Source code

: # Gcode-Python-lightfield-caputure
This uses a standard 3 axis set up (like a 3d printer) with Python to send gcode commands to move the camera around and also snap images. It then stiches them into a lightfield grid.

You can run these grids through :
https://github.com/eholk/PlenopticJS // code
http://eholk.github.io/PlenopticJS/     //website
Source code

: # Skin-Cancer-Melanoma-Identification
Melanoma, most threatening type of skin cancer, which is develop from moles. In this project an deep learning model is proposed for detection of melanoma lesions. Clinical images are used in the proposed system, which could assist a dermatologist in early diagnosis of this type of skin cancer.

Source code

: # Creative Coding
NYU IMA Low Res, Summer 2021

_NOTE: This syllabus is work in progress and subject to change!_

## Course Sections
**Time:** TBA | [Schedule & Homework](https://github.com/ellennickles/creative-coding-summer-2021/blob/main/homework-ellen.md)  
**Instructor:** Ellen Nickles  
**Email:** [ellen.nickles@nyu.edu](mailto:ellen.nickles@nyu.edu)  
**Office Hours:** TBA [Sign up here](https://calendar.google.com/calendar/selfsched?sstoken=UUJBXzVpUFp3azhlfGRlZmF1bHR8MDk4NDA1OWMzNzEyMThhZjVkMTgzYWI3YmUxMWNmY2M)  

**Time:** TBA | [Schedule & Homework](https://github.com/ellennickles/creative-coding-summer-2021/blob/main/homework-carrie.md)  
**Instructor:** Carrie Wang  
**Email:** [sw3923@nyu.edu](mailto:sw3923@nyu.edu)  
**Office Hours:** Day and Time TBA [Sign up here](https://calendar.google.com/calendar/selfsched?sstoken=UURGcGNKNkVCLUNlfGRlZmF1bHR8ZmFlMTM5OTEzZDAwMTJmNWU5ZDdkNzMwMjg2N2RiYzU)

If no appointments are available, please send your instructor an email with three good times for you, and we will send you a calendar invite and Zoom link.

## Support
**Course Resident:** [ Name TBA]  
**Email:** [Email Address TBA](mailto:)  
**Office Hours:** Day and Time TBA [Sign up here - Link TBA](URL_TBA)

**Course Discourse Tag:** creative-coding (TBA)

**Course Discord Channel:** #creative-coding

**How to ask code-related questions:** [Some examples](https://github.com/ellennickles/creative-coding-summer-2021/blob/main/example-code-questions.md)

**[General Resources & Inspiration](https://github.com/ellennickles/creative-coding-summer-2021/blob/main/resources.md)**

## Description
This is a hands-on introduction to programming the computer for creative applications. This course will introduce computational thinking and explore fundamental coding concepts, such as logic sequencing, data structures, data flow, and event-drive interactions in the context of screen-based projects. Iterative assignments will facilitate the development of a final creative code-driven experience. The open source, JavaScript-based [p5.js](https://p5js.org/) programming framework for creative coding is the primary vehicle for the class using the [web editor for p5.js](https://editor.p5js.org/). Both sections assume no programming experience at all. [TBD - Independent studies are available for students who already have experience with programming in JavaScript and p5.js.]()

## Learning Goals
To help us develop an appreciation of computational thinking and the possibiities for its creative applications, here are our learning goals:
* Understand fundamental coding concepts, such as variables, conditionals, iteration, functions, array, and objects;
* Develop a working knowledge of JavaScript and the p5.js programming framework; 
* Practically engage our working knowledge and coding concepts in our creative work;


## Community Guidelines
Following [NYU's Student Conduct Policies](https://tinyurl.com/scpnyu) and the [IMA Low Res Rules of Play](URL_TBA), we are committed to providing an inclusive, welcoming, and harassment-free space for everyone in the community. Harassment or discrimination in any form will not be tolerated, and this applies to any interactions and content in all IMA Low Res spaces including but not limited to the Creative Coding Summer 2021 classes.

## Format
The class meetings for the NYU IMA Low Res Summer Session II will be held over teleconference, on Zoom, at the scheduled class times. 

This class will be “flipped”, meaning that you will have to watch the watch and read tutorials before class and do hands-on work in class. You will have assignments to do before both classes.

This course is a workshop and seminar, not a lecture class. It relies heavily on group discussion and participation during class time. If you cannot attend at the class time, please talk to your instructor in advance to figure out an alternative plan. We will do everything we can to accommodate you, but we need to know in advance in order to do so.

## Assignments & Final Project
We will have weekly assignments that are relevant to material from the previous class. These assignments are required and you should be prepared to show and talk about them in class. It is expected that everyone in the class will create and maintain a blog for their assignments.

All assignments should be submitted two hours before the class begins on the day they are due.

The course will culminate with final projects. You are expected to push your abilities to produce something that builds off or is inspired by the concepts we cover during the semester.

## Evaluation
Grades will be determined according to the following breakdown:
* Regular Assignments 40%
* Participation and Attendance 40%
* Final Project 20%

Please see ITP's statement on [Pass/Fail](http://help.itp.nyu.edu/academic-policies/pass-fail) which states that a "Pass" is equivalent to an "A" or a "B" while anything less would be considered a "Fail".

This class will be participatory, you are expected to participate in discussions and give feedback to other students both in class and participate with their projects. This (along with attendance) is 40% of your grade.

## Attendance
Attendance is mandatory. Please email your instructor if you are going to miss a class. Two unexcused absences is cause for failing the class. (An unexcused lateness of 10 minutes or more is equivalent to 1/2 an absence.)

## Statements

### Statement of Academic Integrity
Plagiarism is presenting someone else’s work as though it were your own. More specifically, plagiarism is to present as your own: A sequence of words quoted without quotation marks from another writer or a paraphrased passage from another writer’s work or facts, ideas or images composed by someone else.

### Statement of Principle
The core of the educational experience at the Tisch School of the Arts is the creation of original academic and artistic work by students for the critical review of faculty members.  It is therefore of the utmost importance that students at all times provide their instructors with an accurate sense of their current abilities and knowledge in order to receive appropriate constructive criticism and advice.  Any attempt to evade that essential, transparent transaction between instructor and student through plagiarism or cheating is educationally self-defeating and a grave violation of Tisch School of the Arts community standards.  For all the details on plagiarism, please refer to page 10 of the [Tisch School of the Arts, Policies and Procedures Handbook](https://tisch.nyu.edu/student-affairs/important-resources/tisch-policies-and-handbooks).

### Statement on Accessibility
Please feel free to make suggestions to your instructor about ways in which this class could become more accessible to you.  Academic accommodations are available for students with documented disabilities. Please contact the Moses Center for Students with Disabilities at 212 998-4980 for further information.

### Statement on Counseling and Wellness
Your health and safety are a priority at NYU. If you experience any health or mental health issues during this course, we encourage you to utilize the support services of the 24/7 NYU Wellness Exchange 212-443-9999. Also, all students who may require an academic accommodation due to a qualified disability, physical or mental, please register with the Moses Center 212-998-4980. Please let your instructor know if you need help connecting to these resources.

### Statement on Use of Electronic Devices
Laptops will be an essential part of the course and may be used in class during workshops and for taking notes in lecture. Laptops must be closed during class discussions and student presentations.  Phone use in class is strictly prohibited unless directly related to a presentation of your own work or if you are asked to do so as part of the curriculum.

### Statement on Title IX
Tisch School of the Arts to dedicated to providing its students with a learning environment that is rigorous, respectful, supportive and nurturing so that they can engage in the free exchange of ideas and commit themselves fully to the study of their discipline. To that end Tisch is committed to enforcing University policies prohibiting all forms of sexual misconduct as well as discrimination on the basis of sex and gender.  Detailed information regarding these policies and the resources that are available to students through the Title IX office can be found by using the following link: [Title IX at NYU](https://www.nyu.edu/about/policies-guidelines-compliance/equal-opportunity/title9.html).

Problem description ▸ In which lines of the records does the word "discussions" appear? Copy each of them.

Answer box ▸
This class will be participatory, you are expected to participate in discussions and give feedback to other students both in class and participate with their projects. This (along with attendance) is 40% of your grade.
Laptops will be an essential part of the course and may be used in class during workshops and for taking notes in lecture. Laptops must be closed during class discussions and student presentations.  Phone use in class is strictly prohibited unless directly related to a presentation of your own work or if you are asked to do so as part of the curriculum.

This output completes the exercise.